= Excerpts from a dataset =
--- --- ---

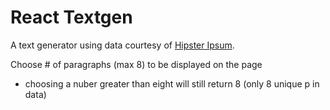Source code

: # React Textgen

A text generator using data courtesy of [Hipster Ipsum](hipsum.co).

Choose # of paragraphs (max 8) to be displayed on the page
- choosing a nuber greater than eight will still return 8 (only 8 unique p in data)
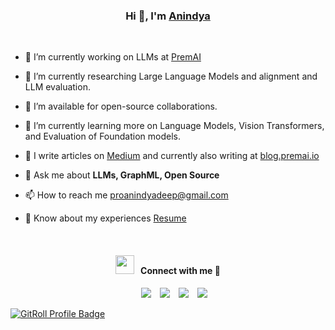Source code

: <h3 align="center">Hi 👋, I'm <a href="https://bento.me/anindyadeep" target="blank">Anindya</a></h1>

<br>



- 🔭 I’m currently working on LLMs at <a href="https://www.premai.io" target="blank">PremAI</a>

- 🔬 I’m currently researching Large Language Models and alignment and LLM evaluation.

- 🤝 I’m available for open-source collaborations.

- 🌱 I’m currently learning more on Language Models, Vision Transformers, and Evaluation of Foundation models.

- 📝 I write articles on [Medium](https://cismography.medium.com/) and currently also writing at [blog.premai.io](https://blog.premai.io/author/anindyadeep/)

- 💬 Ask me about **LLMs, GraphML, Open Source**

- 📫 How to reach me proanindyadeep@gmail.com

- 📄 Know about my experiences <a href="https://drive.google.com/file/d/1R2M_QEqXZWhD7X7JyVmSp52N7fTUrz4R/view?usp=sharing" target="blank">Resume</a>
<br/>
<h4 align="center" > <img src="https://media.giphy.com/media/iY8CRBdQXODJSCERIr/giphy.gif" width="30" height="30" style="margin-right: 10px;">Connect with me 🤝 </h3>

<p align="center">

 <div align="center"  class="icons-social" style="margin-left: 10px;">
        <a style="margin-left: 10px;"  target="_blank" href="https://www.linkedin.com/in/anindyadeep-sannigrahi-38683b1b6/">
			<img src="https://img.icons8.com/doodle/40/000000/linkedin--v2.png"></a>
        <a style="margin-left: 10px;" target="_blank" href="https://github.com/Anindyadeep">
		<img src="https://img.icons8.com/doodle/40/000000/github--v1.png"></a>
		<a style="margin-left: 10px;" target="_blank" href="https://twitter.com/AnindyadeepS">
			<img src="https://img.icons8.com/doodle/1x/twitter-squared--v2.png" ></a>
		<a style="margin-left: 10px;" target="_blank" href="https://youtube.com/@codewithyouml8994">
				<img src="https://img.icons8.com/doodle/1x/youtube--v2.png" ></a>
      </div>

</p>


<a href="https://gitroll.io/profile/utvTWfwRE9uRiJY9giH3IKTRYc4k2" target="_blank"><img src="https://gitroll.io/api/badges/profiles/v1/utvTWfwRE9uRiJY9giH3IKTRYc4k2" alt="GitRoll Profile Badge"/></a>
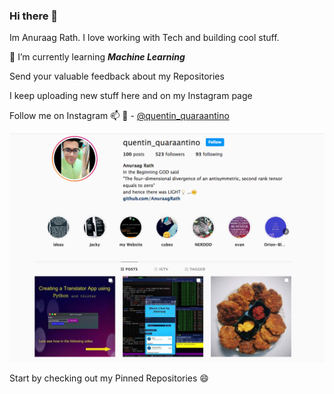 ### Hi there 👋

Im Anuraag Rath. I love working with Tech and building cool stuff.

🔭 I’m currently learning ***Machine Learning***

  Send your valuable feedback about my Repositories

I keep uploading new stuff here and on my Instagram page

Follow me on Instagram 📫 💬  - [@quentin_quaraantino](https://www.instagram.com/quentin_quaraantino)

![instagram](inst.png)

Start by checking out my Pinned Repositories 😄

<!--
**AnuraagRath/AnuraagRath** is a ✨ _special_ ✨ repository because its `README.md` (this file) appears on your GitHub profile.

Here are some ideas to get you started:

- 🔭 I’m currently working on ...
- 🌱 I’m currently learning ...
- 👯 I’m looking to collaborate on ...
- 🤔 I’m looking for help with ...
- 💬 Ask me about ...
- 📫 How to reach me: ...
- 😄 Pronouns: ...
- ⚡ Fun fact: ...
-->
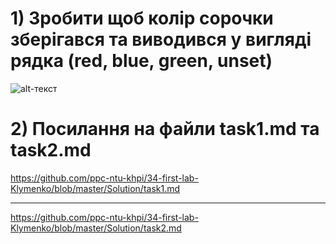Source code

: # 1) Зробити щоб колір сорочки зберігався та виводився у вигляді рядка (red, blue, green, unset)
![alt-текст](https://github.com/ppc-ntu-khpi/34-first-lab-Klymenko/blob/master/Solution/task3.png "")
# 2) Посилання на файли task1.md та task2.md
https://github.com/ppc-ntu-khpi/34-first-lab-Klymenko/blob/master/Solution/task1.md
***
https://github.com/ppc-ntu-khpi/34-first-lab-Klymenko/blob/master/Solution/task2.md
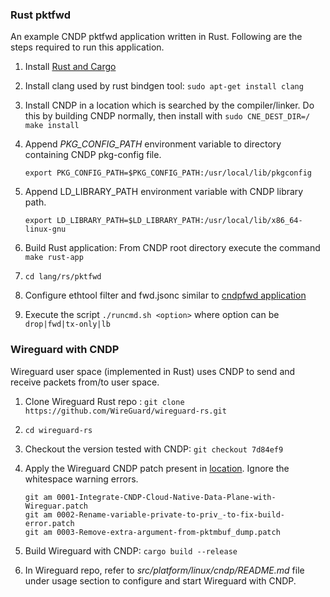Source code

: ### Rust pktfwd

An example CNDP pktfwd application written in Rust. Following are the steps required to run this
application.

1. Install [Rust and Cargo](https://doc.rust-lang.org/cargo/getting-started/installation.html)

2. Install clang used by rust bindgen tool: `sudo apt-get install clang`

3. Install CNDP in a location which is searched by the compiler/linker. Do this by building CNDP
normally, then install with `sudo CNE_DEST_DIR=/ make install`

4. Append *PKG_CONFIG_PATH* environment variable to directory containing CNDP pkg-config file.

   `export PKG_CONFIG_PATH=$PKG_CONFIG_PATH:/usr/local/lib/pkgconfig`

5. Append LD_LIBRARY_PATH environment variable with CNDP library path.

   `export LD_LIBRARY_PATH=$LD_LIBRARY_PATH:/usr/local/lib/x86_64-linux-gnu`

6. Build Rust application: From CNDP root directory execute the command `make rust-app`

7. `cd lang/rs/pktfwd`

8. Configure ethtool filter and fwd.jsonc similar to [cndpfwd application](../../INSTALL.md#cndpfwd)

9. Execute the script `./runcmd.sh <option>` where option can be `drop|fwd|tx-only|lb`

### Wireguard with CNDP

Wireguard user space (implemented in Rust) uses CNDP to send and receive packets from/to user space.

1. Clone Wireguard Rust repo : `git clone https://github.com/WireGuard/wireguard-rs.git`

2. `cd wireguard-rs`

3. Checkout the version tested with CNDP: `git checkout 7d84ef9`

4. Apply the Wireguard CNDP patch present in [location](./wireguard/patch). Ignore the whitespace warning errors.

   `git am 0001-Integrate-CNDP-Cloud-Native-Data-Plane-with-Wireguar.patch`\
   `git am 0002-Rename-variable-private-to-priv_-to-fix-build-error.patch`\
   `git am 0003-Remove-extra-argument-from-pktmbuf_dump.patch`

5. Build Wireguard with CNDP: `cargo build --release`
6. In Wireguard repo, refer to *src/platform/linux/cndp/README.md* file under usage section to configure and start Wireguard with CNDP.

--- --- ---

= ABOUT THIS EXERCISE =
Only the count is wanted. Count the lines of the data above that include the string "master".

= RESPONSE BOX =
3